[Source texts of formatted documents]
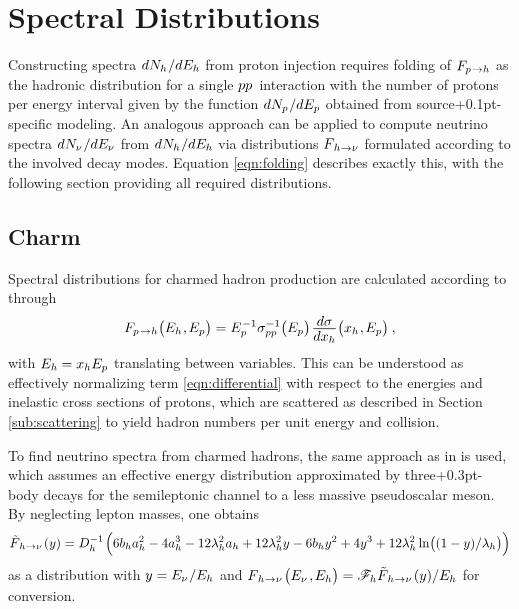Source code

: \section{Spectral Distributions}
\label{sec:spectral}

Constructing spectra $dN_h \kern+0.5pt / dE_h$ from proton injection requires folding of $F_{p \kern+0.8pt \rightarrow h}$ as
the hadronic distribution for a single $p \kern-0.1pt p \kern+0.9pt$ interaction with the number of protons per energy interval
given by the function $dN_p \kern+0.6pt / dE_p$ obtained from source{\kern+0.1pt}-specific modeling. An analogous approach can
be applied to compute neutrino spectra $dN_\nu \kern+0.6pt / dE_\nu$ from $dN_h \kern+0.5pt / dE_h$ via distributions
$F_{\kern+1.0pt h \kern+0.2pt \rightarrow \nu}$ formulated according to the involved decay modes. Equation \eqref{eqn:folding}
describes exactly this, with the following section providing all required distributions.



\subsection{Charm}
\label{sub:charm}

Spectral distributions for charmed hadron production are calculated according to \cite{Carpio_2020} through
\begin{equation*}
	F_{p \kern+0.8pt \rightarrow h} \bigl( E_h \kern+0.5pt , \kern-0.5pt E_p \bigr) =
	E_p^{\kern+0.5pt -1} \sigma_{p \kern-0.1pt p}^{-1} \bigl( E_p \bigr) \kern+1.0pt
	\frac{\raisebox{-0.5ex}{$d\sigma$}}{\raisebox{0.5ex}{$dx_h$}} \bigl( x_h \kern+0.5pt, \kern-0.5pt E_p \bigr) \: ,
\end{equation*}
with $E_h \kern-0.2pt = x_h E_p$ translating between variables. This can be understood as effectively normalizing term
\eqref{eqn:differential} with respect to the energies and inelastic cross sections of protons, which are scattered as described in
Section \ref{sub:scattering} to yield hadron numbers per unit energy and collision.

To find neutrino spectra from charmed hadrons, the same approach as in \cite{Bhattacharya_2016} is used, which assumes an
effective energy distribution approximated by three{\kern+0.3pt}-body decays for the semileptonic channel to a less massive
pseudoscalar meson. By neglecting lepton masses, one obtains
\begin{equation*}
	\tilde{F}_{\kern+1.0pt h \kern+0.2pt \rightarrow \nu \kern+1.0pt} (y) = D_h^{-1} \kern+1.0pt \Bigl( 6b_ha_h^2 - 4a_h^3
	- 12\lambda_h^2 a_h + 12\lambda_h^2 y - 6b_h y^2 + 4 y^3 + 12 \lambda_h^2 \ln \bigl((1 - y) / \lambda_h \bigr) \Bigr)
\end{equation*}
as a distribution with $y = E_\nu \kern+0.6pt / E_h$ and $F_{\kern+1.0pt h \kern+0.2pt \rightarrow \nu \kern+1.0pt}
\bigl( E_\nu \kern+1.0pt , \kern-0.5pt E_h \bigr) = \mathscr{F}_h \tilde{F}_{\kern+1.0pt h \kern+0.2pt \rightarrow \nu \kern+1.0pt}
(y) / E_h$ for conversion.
==
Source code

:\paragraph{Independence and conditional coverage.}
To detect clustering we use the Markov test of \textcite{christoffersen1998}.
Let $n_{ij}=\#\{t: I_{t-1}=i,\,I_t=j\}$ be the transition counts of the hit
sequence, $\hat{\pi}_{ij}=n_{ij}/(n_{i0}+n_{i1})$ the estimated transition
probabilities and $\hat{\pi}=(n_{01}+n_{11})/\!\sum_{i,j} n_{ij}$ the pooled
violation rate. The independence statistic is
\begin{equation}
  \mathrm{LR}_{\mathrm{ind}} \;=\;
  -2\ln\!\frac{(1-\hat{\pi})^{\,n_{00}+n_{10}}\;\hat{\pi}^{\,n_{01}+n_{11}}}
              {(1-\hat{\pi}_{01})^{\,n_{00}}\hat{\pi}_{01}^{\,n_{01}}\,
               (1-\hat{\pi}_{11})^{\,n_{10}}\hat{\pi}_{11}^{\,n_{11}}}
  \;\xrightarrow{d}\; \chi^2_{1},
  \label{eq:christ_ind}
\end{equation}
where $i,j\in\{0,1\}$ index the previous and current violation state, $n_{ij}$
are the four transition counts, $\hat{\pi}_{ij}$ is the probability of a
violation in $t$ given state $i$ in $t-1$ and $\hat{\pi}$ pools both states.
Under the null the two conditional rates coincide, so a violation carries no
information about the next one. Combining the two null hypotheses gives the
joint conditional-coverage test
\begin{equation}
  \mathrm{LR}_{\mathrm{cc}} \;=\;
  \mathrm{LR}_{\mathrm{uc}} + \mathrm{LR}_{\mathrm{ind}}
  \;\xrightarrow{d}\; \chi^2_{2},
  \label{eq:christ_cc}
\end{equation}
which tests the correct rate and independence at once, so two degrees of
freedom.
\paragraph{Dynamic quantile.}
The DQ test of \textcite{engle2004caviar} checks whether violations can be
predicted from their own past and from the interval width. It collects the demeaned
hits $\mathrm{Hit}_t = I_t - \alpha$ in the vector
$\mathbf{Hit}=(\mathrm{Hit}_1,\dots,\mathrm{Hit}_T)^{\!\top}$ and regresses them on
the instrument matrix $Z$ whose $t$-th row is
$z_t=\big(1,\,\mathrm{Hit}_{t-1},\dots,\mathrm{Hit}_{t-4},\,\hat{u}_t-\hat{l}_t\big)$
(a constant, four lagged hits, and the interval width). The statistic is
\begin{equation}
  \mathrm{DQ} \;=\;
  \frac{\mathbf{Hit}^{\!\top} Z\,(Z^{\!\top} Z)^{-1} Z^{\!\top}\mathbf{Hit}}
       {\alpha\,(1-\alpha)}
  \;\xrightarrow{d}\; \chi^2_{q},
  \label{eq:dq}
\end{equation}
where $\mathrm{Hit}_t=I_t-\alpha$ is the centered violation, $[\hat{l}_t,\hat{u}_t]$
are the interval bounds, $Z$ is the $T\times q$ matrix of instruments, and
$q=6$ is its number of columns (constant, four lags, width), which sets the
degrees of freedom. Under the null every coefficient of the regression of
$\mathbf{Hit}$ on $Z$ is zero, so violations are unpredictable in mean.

> [TASK DETAILS] Write out every line of the data that holds the word "violations".

> [ANSWER BOX]
The DQ test of \textcite{engle2004caviar} checks whether violations can be
$\mathbf{Hit}$ on $Z$ is zero, so violations are unpredictable in mean.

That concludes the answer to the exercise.